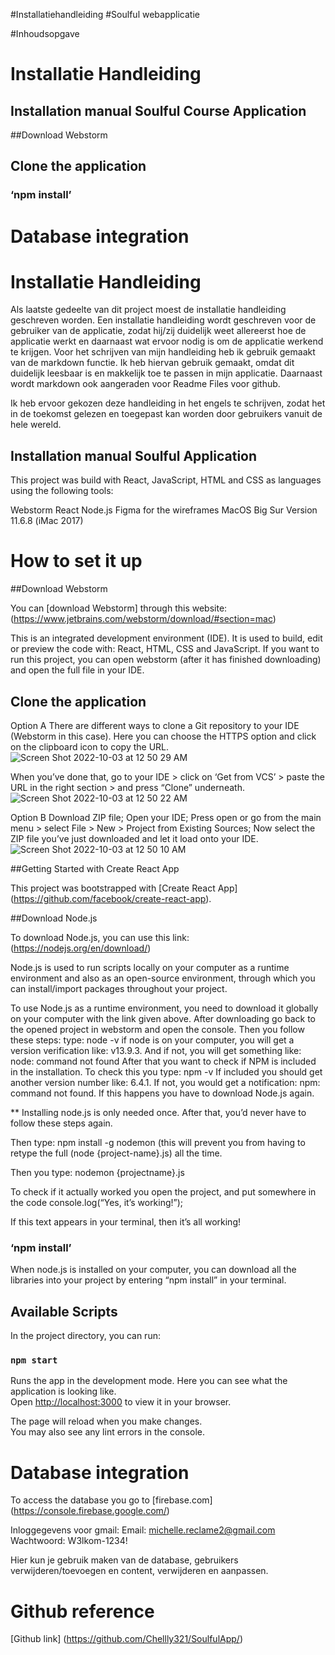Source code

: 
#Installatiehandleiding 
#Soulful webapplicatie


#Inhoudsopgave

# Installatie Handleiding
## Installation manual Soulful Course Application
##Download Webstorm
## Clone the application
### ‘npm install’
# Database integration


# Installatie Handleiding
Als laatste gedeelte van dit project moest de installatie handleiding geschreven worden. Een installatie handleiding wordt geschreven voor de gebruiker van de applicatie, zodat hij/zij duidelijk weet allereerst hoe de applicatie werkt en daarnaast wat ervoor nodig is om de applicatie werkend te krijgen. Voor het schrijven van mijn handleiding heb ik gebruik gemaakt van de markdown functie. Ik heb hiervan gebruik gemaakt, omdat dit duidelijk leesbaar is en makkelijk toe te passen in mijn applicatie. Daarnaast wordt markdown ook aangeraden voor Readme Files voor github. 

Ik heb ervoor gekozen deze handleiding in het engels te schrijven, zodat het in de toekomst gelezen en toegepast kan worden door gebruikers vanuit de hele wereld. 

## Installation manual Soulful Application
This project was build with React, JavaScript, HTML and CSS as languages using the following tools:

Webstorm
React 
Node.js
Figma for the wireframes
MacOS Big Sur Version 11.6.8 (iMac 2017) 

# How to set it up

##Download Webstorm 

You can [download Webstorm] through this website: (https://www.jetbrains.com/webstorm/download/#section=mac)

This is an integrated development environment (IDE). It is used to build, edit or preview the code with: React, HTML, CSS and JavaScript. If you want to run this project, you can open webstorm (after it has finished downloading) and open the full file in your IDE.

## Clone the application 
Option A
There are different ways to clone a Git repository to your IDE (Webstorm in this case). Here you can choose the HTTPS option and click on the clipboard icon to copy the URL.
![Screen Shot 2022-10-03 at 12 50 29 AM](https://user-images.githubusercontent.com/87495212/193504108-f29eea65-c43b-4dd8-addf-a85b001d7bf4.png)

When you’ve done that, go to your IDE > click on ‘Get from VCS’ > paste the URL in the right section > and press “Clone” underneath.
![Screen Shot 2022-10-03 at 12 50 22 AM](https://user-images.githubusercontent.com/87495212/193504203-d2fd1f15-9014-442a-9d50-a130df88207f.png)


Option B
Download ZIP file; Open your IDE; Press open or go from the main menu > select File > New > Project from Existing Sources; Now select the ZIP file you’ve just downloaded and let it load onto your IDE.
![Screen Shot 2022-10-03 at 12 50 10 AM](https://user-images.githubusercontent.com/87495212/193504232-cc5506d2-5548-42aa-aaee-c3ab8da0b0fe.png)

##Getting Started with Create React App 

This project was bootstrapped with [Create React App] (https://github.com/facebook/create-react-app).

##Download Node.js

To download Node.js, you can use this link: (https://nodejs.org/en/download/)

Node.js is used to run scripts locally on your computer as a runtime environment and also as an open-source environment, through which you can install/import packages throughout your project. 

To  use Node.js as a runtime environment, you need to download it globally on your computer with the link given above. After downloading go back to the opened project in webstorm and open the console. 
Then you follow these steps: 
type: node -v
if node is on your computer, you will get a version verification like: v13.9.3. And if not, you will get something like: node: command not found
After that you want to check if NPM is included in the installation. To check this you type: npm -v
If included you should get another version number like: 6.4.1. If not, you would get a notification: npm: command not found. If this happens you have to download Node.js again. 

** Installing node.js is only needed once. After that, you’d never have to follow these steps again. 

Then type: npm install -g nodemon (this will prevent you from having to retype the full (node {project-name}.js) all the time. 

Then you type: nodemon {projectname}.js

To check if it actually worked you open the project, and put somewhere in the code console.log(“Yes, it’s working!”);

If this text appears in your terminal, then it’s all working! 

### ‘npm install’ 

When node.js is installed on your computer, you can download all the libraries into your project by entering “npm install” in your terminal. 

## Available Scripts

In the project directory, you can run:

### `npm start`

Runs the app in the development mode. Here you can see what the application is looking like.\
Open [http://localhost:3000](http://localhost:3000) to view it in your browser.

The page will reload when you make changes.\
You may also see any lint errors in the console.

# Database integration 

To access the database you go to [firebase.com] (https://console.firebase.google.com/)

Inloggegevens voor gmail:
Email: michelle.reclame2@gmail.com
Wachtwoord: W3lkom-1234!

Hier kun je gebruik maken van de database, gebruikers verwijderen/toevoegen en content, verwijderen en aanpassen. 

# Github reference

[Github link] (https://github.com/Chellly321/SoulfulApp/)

* * *

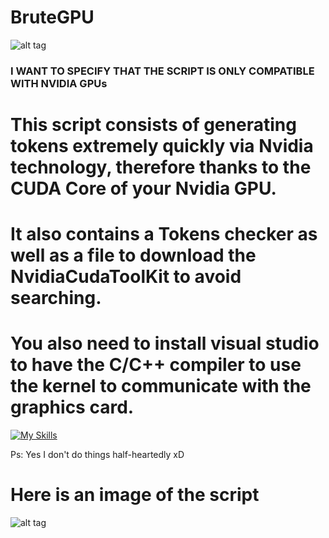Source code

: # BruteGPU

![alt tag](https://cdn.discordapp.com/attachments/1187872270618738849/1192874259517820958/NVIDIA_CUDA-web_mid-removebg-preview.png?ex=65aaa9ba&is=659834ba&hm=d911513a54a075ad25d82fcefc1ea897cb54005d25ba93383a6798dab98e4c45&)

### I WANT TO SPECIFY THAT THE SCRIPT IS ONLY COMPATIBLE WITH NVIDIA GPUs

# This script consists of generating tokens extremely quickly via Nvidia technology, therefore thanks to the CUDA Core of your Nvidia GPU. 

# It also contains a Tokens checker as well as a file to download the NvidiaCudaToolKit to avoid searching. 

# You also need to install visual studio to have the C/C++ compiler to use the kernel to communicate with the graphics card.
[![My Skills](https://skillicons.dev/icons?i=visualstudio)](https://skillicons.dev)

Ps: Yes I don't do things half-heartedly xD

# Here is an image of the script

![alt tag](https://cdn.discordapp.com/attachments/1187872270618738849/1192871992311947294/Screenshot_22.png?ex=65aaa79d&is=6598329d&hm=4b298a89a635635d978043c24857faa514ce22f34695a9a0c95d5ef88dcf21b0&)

## What you will do
From the entries above, print the lines beginning at the one with "In the project" and stopping after the one with "[Github link] (https://github.com/Chellly321/SoulfulApp/)", exactly as written and with nothing else.

## Answer area
In the project directory, you can run:

### `npm start`

Runs the app in the development mode. Here you can see what the application is looking like.\
Open [http://localhost:3000](http://localhost:3000) to view it in your browser.

The page will reload when you make changes.\
You may also see any lint errors in the console.

# Database integration 

To access the database you go to [firebase.com] (https://console.firebase.google.com/)

Inloggegevens voor gmail:
Email: michelle.reclame2@gmail.com
Wachtwoord: W3lkom-1234!

Hier kun je gebruik maken van de database, gebruikers verwijderen/toevoegen en content, verwijderen en aanpassen. 

# Github reference

[Github link] (https://github.com/Chellly321/SoulfulApp/)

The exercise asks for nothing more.